Obesity and the endocrine control of food intake Flashcards
How is the arcuate nucleus involved in controlling food intake?
Above median eminence
Circumventricular region/organ
Incomplete blood brain barrier, allows access to peripheral hormones
Integrates peripheral and central feeding signals
Two neuronal populations: stimulatory (NPY/Agrp neuron) and inhibitory (POMC neuron)
What are the 2 neuronal populations of the arcuate nucleus?
NPY/Agrp neurons increase appetite
POMC neurons decrease appetite
Both sets of neurons extend to other hypothalamic and extra-hypothalamic regions
How do human CNS mutations affect appetite?
No NPY or Agrp mutations associated with appetite discovered in humans.
POMC deficiency and MC4-R mutations cause morbid obesity.
Mutations not responsible for the prevalence of obesity- but useful to explain signalling.
What is leptin?
Codes for 167 amino acid hormone.
Low when low body fat.
High when high body fat.
Central or peripheral administration decreases food intake and increases thermogenesis.
Activates POMC and inhibits NPY/Agrp neurons.
What effects does the absence of leptin have?
Hyperphagia
Lowered energy expenditure
Sterility
Anti-starvation hormone rather than anti-obesity hormone
Presence of leptin tells the brain that one has sufficient fat reserves for normal functioning- but high leptin has little effect
What is the role of insulin in food intake?
Insulin circulates at levels proportional to body fat.
Receptors in the hypothalamus.
Central administration reduces food intake.
How may insulin coordinate glucose and energy homeostasis?
Insulin regulates blood glucose and body adiposity.
Insulin lowers blood glucose concentration by suppressing its production by the liver and promoting its uptake into ‘insulin-sensitive’ tissues such as muscle and fat.
Insulin also crosses the blood brain barrier to enter the CNS, where it reduces food intake and consequently reduces absorption of glucose and other nutrients into the body.

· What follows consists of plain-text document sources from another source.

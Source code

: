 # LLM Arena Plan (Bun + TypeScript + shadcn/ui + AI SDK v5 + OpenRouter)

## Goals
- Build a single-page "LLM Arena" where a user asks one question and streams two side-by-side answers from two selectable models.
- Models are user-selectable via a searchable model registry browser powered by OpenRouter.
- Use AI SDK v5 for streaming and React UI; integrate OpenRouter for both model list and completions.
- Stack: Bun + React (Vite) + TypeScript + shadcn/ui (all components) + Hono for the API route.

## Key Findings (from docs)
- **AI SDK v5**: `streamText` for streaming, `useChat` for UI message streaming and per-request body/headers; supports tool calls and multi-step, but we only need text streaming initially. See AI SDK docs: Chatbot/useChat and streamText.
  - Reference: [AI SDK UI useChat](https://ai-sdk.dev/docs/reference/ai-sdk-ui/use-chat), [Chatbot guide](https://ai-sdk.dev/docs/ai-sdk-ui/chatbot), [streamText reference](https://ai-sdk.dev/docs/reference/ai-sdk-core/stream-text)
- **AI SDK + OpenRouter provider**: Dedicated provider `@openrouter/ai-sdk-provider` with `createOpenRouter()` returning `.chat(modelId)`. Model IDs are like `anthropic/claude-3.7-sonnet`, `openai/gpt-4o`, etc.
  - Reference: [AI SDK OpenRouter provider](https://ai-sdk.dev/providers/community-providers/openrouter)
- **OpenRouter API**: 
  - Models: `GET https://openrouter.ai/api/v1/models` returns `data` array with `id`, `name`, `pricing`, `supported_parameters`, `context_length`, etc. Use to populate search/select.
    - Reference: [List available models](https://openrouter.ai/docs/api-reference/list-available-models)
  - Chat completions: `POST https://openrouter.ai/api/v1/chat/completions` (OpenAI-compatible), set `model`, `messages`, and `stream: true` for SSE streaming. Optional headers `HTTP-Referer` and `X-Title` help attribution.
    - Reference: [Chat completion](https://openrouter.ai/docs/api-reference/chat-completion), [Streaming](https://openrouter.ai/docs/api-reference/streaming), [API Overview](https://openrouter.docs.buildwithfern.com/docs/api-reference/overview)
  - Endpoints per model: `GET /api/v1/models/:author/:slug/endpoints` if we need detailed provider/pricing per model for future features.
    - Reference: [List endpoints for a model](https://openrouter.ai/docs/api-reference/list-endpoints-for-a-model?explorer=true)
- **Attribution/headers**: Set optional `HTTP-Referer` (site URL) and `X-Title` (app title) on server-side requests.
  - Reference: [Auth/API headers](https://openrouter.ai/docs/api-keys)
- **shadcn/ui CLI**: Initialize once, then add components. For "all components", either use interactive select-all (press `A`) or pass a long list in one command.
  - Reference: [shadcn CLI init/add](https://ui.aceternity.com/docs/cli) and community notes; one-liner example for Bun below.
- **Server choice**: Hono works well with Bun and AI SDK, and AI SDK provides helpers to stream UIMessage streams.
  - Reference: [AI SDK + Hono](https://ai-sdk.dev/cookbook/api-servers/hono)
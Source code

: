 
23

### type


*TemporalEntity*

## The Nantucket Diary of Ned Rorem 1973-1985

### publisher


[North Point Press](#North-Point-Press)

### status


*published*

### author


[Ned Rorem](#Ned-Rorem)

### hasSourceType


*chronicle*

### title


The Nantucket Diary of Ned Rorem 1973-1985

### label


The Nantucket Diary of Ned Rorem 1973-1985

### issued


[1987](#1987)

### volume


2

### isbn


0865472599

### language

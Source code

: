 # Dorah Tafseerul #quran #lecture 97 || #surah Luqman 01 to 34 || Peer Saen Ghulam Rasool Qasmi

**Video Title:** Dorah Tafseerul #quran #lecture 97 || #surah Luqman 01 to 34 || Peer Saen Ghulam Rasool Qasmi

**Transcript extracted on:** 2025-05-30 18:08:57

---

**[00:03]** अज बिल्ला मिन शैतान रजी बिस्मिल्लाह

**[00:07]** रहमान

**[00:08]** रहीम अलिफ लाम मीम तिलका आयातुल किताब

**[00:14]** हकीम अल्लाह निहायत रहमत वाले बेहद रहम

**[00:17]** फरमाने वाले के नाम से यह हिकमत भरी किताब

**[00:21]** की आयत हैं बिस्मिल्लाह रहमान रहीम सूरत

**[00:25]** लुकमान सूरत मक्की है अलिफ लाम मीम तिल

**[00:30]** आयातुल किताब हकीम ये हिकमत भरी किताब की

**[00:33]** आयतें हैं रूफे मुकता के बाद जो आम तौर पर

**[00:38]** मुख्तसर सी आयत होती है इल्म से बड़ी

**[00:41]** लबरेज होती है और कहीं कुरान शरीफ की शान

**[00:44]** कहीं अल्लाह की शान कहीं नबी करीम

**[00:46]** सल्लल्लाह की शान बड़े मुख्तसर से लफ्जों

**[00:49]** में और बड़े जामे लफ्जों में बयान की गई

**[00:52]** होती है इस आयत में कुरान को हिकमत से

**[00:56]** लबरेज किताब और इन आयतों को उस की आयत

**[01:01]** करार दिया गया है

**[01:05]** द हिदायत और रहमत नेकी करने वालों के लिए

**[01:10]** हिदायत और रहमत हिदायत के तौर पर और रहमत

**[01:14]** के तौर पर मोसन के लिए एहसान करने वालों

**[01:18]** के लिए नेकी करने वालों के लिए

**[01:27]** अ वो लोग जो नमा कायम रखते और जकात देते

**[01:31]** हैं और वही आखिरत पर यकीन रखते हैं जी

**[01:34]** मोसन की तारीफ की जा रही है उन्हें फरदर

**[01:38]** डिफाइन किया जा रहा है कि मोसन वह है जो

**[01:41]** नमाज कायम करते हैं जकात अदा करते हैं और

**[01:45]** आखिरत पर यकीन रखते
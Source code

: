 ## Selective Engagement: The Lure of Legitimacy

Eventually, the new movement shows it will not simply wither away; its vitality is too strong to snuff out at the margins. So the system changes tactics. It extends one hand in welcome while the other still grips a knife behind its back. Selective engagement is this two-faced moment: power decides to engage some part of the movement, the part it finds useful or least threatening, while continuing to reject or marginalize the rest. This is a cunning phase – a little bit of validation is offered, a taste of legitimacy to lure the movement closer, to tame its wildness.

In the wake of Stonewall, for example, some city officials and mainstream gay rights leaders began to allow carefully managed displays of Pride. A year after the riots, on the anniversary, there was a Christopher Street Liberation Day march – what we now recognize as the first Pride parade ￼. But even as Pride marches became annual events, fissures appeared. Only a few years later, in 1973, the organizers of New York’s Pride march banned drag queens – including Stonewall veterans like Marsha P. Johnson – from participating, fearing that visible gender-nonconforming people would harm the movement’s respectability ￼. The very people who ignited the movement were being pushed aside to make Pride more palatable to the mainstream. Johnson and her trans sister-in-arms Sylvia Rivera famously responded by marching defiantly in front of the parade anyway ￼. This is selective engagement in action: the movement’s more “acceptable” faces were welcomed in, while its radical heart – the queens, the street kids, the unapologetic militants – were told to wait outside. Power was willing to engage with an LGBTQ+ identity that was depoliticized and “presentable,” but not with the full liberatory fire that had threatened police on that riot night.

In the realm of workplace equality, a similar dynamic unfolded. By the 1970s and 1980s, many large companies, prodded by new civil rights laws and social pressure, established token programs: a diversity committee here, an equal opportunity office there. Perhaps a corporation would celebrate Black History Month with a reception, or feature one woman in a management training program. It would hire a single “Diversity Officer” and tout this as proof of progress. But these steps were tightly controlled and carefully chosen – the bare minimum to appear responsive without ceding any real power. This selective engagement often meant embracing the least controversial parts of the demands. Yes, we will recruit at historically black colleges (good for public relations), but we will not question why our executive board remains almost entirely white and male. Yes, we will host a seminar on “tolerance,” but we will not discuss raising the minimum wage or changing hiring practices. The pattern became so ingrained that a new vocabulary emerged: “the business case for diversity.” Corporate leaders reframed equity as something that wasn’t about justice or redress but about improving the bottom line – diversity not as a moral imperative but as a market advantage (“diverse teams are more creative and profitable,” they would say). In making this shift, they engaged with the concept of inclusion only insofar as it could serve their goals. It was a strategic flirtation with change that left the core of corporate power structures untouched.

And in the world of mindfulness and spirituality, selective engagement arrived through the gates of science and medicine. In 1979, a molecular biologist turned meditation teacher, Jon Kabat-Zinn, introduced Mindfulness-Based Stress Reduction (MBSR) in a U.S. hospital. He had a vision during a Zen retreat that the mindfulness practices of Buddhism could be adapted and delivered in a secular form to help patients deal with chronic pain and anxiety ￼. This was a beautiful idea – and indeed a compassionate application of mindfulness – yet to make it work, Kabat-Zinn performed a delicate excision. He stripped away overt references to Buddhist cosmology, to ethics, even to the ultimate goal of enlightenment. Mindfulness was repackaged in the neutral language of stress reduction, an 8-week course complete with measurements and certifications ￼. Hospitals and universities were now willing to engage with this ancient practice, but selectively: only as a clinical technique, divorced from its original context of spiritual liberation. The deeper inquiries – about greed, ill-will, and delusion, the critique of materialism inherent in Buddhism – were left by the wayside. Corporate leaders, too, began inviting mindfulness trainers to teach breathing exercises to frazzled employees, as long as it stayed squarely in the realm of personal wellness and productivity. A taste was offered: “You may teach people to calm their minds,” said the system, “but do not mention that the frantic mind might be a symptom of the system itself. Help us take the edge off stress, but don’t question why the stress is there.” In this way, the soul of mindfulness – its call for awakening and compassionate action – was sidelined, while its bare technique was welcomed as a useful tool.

Glucose-induced insulin secretion from the pancreas increases in proportion to body adiposity, owing to the capability of expanding fat stores to induce resistance to insulin’s glucose-lowering effects.
How does the hypothalamus regulate food intake and body weight?
Food intake balanced with energy expenditure.
Hypothalamus detects leptin, gherkin, PYY and other gut hormones, and has neural input from the periphery and other brain regions.
What is ghrelin?
28aa gastric peptide hormone released from the stomach.
Has a fatty acid group attached- activates the hormone.
Regulates (drives) hunger.
Stimulates NPY/Agrp neurons.
Inhibits POMC neurons.
Increases appetite.
What cell types secretes PYY and GLP-1?
L cells- enteroendocrine cell type in the intestines.
What does PYY3-36 do?
Directly modulates neurons in the arcuate nucleus.
Inhibits NPY release.
Stimulates POMC neurons.
Decreases appetite.
What is glucagon-like peptide-1, and what does it do?
Gut hormone coded for by the preproglucagon gene and released post-prandially.
Well-characterised incretin role in stimulating glucose-stimulated insulin release and also reduces food intake.
What is saxenda?
Long-acting glucagon-like peptide-1 receptor agonist (liraglutide).
Synthetic, modified so can bind to circulating proteins- longer half-life.
Double the dose used for T2DM to treat obesity.
What comorbidities is obesity associated with?
Depression.
Sleep apnoea.
Stroke.
Myocardial infarction.
Hypertension.
Diabetes.
Bowel cancer.
Osteoarthritis.
Peripheral vascular disease.
Gout.
Discuss the thrifty gene hypothesis (James Neel, 1962).
Specific genes selected for to increase metabolic efficiency and fat storage.
In the context of plentiful food and little exercise, these genes predispose their carriers to obesity and diabetes.
Evolutionarily sensible to put on weight.
Thin humans didn’t survive famines, so didn’t pass their genes on to modern humans.
Populations historically prone to starvation become most obese when exposed to Western diet and sedentary lifestyle, e.g. Pima Indians, Pacific Islanders.